*** Opening of Data under study ***

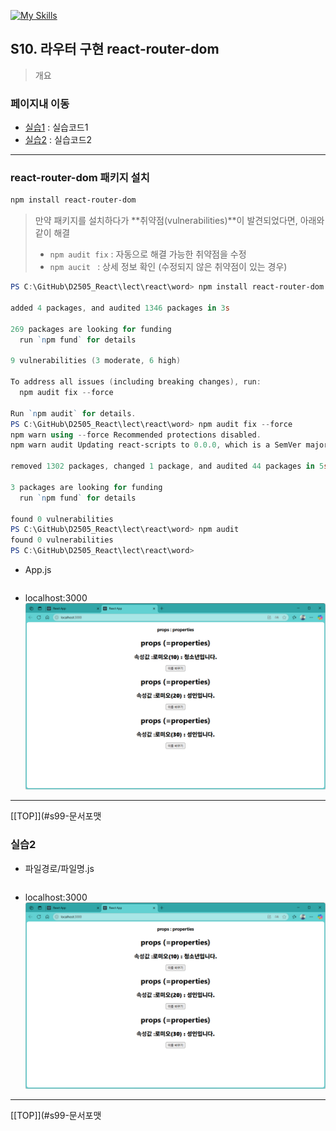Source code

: [![My Skills](https://skillicons.dev/icons?heiht="10"&i=nodejs,vscode,js,react&theme=light)](readme.md)

## S10. 라우터 구현 react-router-dom
> 개요

### 페이지내 이동
- [실습1](#실습1) : 실습코드1
- [실습2](#실습2) : 실습코드2

---

### react-router-dom 패키지 설치

```powershell
npm install react-router-dom
``` 
> 만약 패키지를 설치하다가 **취약점(vulnerabilities)**이 발견되었다면, 아래와 같이 해결
> - `npm audit fix` : 자동으로 해결 가능한 취약점을 수정
> - `npm aucit ` : 상세 정보 확인 (수정되지 않은 취약점이 있는 경우)

```powershell
PS C:\GitHub\D2505_React\lect\react\word> npm install react-router-dom

added 4 packages, and audited 1346 packages in 3s

269 packages are looking for funding
  run `npm fund` for details

9 vulnerabilities (3 moderate, 6 high)

To address all issues (including breaking changes), run:
  npm audit fix --force

Run `npm audit` for details.
PS C:\GitHub\D2505_React\lect\react\word> npm audit fix --force
npm warn using --force Recommended protections disabled.
npm warn audit Updating react-scripts to 0.0.0, which is a SemVer major change.

removed 1302 packages, changed 1 package, and audited 44 packages in 5s

3 packages are looking for funding
  run `npm fund` for details

found 0 vulnerabilities
PS C:\GitHub\D2505_React\lect\react\word> npm audit
found 0 vulnerabilities
PS C:\GitHub\D2505_React\lect\react\word>

```


- App.js
```js

```

- localhost:3000
![화면](./images/s08_props_01.png)


---
[[TOP]](#s99-문서포맷
<br/>

### 실습2
- 파일경로/파일명.js
```js

```

- localhost:3000
![화면](./images/s08_props_01.png)


---
[[TOP]](#s99-문서포맷
<br/>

*** Close of Data under study ***

• [Problem requirements]: Find how many lines of the material carry the string "install". Only the number should be in the answer.

• [Output for this task]: 2